According to the Washington Post, Governor Snyder, commended his “partners in the legislature for finding common ground on a bill that will help Michigan workers and protect our state’s growing economy.”
Snyder signed the legislation just under the wire. Why? Labor groups had racked up more than 300,000 signatures supporting the addition of a minimum wage hike to this November’s ballot.
However, their efforts may be without a conclusion as the initiative may not be eligible for the ballot. Although the initiative only needed 258,087 signatures (or eight percent of the overall votes cast) since the Governor signed a bill repealing the current minimum wage law, the original law that the labor groups opposed will no longer be in place.
This effort is just another step in increasing minimum wage across the U.S. According to the Department of Labor, two states — Georgia and Wyoming — are tied for the lowest minimum wage (out of a total of 45 possible states with minimum wage laws) coming in with a total of $5.15 per hour. However, the federal minimum wage is $7.25; it supersedes state laws, according to the Department of Labor. Five states currently are without minimum wage laws: Tennessee, South Carolina, Mississippi, Louisiana, and Alabama.

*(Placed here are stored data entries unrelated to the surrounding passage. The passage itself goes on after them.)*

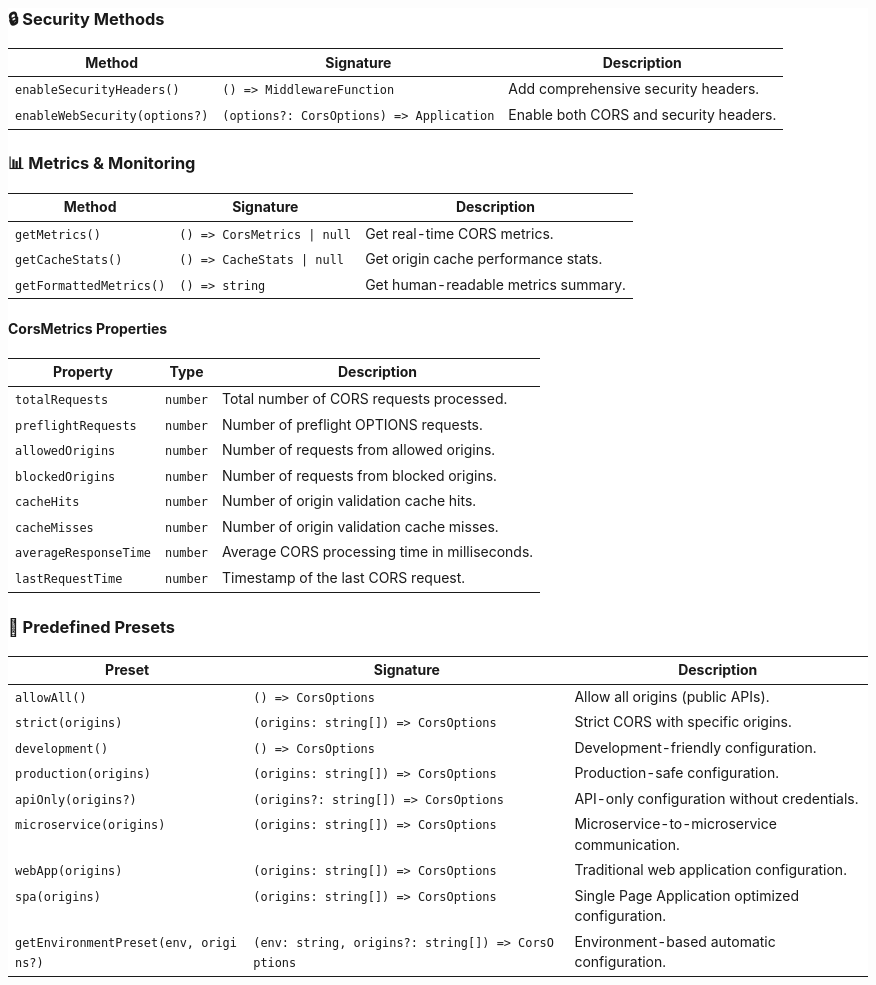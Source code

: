 ### 🔒 Security Methods

| Method                        | Signature                                | Description                            |
| ----------------------------- | ---------------------------------------- | -------------------------------------- |
| `enableSecurityHeaders()`     | `() => MiddlewareFunction`               | Add comprehensive security headers.    |
| `enableWebSecurity(options?)` | `(options?: CorsOptions) => Application` | Enable both CORS and security headers. |

### 📊 Metrics & Monitoring

| Method                  | Signature                   | Description                         |
| ----------------------- | --------------------------- | ----------------------------------- |
| `getMetrics()`          | `() => CorsMetrics \| null` | Get real-time CORS metrics.         |
| `getCacheStats()`       | `() => CacheStats \| null`  | Get origin cache performance stats. |
| `getFormattedMetrics()` | `() => string`              | Get human-readable metrics summary. |

#### CorsMetrics Properties

| Property              | Type     | Description                                   |
| --------------------- | -------- | --------------------------------------------- |
| `totalRequests`       | `number` | Total number of CORS requests processed.      |
| `preflightRequests`   | `number` | Number of preflight OPTIONS requests.         |
| `allowedOrigins`      | `number` | Number of requests from allowed origins.      |
| `blockedOrigins`      | `number` | Number of requests from blocked origins.      |
| `cacheHits`           | `number` | Number of origin validation cache hits.       |
| `cacheMisses`         | `number` | Number of origin validation cache misses.     |
| `averageResponseTime` | `number` | Average CORS processing time in milliseconds. |
| `lastRequestTime`     | `number` | Timestamp of the last CORS request.           |

### 🎯 Predefined Presets

| Preset                                | Signature                                          | Description                                      |
| ------------------------------------- | -------------------------------------------------- | ------------------------------------------------ |
| `allowAll()`                          | `() => CorsOptions`                                | Allow all origins (public APIs).                 |
| `strict(origins)`                     | `(origins: string[]) => CorsOptions`               | Strict CORS with specific origins.               |
| `development()`                       | `() => CorsOptions`                                | Development-friendly configuration.              |
| `production(origins)`                 | `(origins: string[]) => CorsOptions`               | Production-safe configuration.                   |
| `apiOnly(origins?)`                   | `(origins?: string[]) => CorsOptions`              | API-only configuration without credentials.      |
| `microservice(origins)`               | `(origins: string[]) => CorsOptions`               | Microservice-to-microservice communication.      |
| `webApp(origins)`                     | `(origins: string[]) => CorsOptions`               | Traditional web application configuration.       |
| `spa(origins)`                        | `(origins: string[]) => CorsOptions`               | Single Page Application optimized configuration. |
| `getEnvironmentPreset(env, origins?)` | `(env: string, origins?: string[]) => CorsOptions` | Environment-based automatic configuration.       |
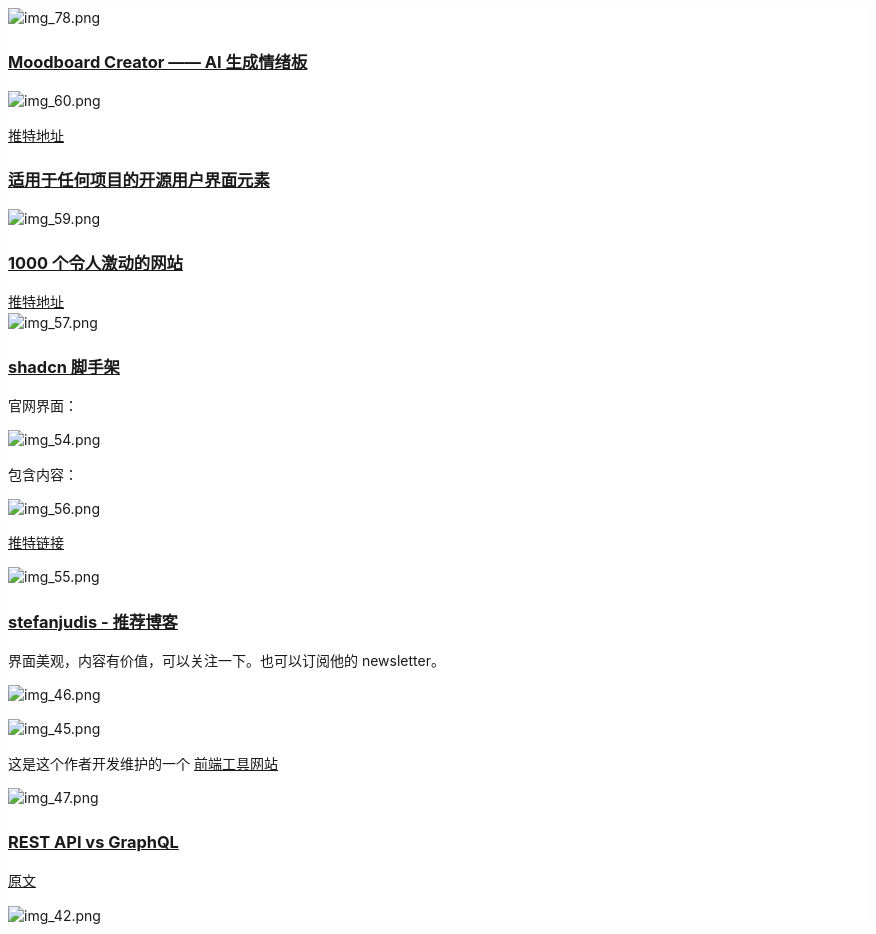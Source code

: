 ![img_78.png](<https://pictures.kazoottt.top/2024/07/20240720-img_78.png>)

### [Moodboard Creator —— AI 生成情绪板](<https://www.moodboardcreator.dev/>)

![img_60.png](<https://pictures.kazoottt.top/2024/07/20240720-img_60.png>)

[推特地址](<https://twitter.com/ftium4/status/1746419029961814098?s=12&t=UKmYswdLBh4dGuqwtKAXUA>)

### [适用于任何项目的开源用户界面元素](<https://uiverse.io/>)

![img_59.png](<https://pictures.kazoottt.top/2024/07/20240720-img_59.png>)

### [1000 个令人激动的网站](<https://supercreative.design/1000-inspiring-websites>)

[推特地址](<https://twitter.com/hitw93/status/1746684118350635286?s=12&t=UKmYswdLBh4dGuqwtKAXUA>)  
![img_57.png](<https://pictures.kazoottt.top/2024/07/20240720-img_57.png>)

### [shadcn 脚手架](<https://tx.shadcn.com/>)

官网界面：

![img_54.png](<https://pictures.kazoottt.top/2024/07/20240720-img_54.png>)

包含内容：

![img_56.png](<https://pictures.kazoottt.top/2024/07/20240720-img_56.png>)

[推特链接](<https://twitter.com/vikingmute/status/1746705772493656097?s=12&t=UKmYswdLBh4dGuqwtKAXUA>)

![img_55.png](<https://pictures.kazoottt.top/2024/07/20240720-img_55.png>)

### [stefanjudis - 推荐博客](<https://www.stefanjudis.com/>)

界面美观，内容有价值，可以关注一下。也可以订阅他的 newsletter。

![img_46.png](<https://pictures.kazoottt.top/2024/07/20240720-img_46.png>)

![img_45.png](<https://pictures.kazoottt.top/2024/07/20240720-img_45.png>)

这是这个作者开发维护的一个 [前端工具网站](<https://tiny-helpers.dev/>)

![img_47.png](<https://pictures.kazoottt.top/2024/07/20240720-img_47.png>)

### [REST API vs GraphQL](<https://twitter.com/dotey/status/1747310563531604043?s=12&t=UKmYswdLBh4dGuqwtKAXUA>)

[原文](<https://twitter.com/alexxubyte/status/1746932652178055607>)

![img_42.png](<https://pictures.kazoottt.top/2024/07/20240720-img_42.png>)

According to CBS Detroit Local News, Michigan’s current minimum wage is $7.40 — making it almost $2 an hour more than the lowest, but still far behind the state of Washington, which has the highest minimum wage at $9.32 an hour. Governor Snyder’s bill almost levels the playing field between Washington and Michigan.
Nationally, President Obama pushing for a raise of at least $10 an hour. According to the New York Times, a White House official shared, “the President has long supported raising the minimum wage so hard-working Americans can have a decent wage for a day’s work to support their families and make ends meet.” His Fair Minimum Wage Act or the Harkin-Miller Bill ups the minimum wage to $10.10, which in order to lessen the burden on employers, proposes raising the minimum wage in a series of steps over a few years.
With minimum wage being a hot topic during the mid-term election campaigns, guaranteed this discussion is far from over — even in Michigan.